3. Each Florida Guarantor has authorized the execution and delivery of the First Supplemental Indenture, and performance of the Indenture, which includes the Exchange Guarantee, by all necessary corporate action or limited liability company action, as the case may be.
4. Each Florida Guarantor has duly executed and delivered the First Supplemental Indenture.
5. With respect to each Florida Guarantor, the execution and delivery of the First Supplemental Indenture, issuance of the Exchange Guarantee, and performance by such Florida Guarantor of its obligations under the Indenture, which includes the Exchange Guarantee, do not (a) violate such Florida Guarantor’s Organizational Documents, or (b) violate any Applicable Law.
The foregoing opinions are subject to the following exceptions, qualifications and limitations:
Our opinion in paragraph 1 is based solely upon our review of the Certificates of Status with respect to each Florida Guarantor.
We do not express any opinion as to the laws of any jurisdiction other than the State of Florida.
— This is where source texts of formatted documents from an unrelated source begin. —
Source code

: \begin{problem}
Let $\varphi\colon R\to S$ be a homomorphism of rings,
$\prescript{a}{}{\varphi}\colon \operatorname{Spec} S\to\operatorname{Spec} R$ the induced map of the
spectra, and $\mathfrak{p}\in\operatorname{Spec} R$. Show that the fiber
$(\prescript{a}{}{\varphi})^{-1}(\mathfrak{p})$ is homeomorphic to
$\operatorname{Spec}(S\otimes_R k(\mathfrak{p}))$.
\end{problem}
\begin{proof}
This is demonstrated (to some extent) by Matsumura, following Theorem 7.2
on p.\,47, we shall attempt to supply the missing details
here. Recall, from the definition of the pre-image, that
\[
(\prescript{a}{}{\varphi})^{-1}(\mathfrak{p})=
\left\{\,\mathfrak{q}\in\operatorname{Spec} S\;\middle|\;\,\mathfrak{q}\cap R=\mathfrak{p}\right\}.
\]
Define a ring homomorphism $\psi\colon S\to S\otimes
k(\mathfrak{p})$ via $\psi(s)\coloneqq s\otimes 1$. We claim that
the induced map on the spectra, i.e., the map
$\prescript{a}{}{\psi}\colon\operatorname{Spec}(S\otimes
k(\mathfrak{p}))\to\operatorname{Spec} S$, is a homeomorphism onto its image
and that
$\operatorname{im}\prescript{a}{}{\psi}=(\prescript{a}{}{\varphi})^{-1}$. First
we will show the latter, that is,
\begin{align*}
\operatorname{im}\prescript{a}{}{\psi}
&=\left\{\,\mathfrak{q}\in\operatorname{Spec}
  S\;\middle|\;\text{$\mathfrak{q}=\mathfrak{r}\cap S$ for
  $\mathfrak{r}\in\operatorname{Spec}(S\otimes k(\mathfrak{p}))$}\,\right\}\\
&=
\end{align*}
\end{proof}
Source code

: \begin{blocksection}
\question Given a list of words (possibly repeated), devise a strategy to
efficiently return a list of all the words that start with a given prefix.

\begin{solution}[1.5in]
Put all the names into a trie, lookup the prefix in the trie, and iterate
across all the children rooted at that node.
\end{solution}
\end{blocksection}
Further, all federal laws, rules and regulations are expressly excluded from the scope of this opinion letter.
This opinion letter speaks only as of the date hereof. We assume no obligation to update or supplement this opinion letter if any applicable laws change after the date of this opinion letter or if we become aware after the date of this opinion letter of any facts or other developments, whether existing before or first arising after the date hereof, that might change the opinions expressed above.
Hilton Worldwide Finance LLC
Hilton Worldwide Finance Corp.
Florida Conrad International Corp.
Hilton-OCCC Hotel, LLC
Hilton-OCCC Mezz Lender, LLC
September 11, 2014
Page 5
Simpson Thacher & Bartlett LLP may rely upon this opinion letter in connection with its opinion addressed to the Issuers, filed as Exhibit 5.1 to the Registration Statement, to the same extent as if it were an addressee hereof; provided, however, that no other person or entity may rely on this provision.
We hereby consent to the filing of this opinion letter as Exhibit 5.3 to the Registration Statement and to the use of our name under the caption “Legal Matters” in the Registration Statement and the prospectus that forms a part thereof. In giving these consents, we do not thereby admit that we are within the category of persons whose consent is required under Section 7 of the Act or the rules and regulations of the Commission.